Signs of TMA include decreased:
- Platelets (called thrombocytopenia). Platelets circulate in the blood and are responsible for helping our blood clot
- Red blood cells and/or hemoglobin (called anemia). Red blood cells contain hemoglobin which help carry oxygen
- Kidney function (called renal failure)
Hemolytic Uremic Syndrome (HUS) is a type of TMA. Classical or Typical HUS occurs after ingesting toxic strains of bacteria, usually types of E. coli (called shiga toxin) contained in contaminated food or water. With treatment, most people recover from this type of HUS. In some cases, and more rarely HUS can be more severe and be caused by a variety of other triggers including other types of bacterial or viral infections, medication, and radiation.
In addition to these examples, about 5-10 per cent of HUS cases are due to one or several genetic mutations that cause lasting and uncontrolled activity of complement, a part of the body’s immune system. This type of HUS is called complement-mediated atypical HUS (aHUS).
Atypical Hemolytic Uremic Syndrome (or aHUS) is an ultra-rare (about 1 in one million births), life-threatening, chronic, genetic disease that can damage the body’s vital organs. The disease can occur at any age and can lead to potentially devastating consequences. The condition can present with a wide range of severity: some patients may experience one episode or “attack,” while others have regular episodes that can become quite severe. Although aHUS does affect children, almost one-half of people affected are adults.
aHUS is caused by changes or mutations to the genes that produce proteins that control part of the body’s complement system called the alternative pathway. As part of the body’s immune system, this pathway is always turned ‘on’, ready to attack foreign invaders. During a time of “attack,” a healthy complement system has proteins (called regulators) that are able to protect the body’s own healthy cells. If one or more of these regulators are defective, the complement attack is also directed against healthy body cells, such as the inner lining of blood vessels.

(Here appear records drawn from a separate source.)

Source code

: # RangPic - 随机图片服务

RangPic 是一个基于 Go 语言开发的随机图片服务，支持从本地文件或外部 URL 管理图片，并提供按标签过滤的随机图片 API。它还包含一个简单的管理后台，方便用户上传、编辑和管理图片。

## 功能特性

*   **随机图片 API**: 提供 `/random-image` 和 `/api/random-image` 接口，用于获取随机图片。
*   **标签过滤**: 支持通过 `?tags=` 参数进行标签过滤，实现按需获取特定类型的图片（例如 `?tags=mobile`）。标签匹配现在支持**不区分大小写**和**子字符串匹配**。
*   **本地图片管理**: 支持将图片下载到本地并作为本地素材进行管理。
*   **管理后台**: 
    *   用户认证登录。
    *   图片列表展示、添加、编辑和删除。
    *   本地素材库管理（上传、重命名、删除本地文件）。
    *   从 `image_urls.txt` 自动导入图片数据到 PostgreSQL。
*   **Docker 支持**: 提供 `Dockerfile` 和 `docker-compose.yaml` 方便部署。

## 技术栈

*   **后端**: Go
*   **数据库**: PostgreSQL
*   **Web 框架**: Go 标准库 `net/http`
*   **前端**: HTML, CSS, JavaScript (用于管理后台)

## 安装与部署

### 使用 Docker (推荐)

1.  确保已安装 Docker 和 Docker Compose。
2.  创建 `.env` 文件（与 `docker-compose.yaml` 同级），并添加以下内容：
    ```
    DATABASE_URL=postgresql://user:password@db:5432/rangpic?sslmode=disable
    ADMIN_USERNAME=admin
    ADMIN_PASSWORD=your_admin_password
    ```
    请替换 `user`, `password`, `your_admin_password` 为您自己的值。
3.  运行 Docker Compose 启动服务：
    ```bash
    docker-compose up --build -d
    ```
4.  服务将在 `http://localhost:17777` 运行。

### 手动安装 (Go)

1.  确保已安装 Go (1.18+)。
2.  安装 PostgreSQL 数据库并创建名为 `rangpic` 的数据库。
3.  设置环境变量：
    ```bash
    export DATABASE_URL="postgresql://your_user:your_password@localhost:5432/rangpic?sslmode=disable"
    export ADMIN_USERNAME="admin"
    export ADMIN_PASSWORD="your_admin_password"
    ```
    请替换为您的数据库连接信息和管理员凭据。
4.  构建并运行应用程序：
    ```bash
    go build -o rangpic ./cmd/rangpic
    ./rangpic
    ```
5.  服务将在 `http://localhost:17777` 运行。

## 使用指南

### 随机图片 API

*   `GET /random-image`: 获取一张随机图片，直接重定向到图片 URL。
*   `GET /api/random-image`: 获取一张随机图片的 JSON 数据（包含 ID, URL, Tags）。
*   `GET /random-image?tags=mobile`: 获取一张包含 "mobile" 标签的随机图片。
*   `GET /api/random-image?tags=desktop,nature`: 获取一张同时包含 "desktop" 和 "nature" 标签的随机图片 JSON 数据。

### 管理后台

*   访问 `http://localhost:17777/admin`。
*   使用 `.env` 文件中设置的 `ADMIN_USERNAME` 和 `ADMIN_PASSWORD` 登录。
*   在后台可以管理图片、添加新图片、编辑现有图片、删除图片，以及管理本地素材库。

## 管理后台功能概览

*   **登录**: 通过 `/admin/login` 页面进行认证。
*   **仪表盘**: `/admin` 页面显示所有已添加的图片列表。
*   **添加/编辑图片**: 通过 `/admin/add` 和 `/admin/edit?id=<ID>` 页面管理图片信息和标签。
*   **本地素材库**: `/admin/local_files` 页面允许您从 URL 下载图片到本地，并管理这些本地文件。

When blood vessels are damaged by this “self-attack,” a clotting system is activated in the blood and blood/platelet clots (called thrombi) form. This clotting condition affects the function of various vital organs in the body including the brain, lung, heart, and stomach, as well as muscles and bones, eventually resulting in aHUS.
Despite the potential for damage to many of the body’s organs, most often, aHUS targets the kidneys. As the body filters blood through the kidneys, the platelet clots prevent the kidneys from functioning properly. When red blood cells pass through the kidney, they are shattered, becoming schistocytes. As a result, the platelet and red blood cell counts start to decrease, and the kidneys struggle to do their job. Wastes such as creatinine are not filtered out of the blood properly, causing the creatinine level to rise. Elevated creatinine levels warn of damage to, possible malfunction, or even failure of the kidneys.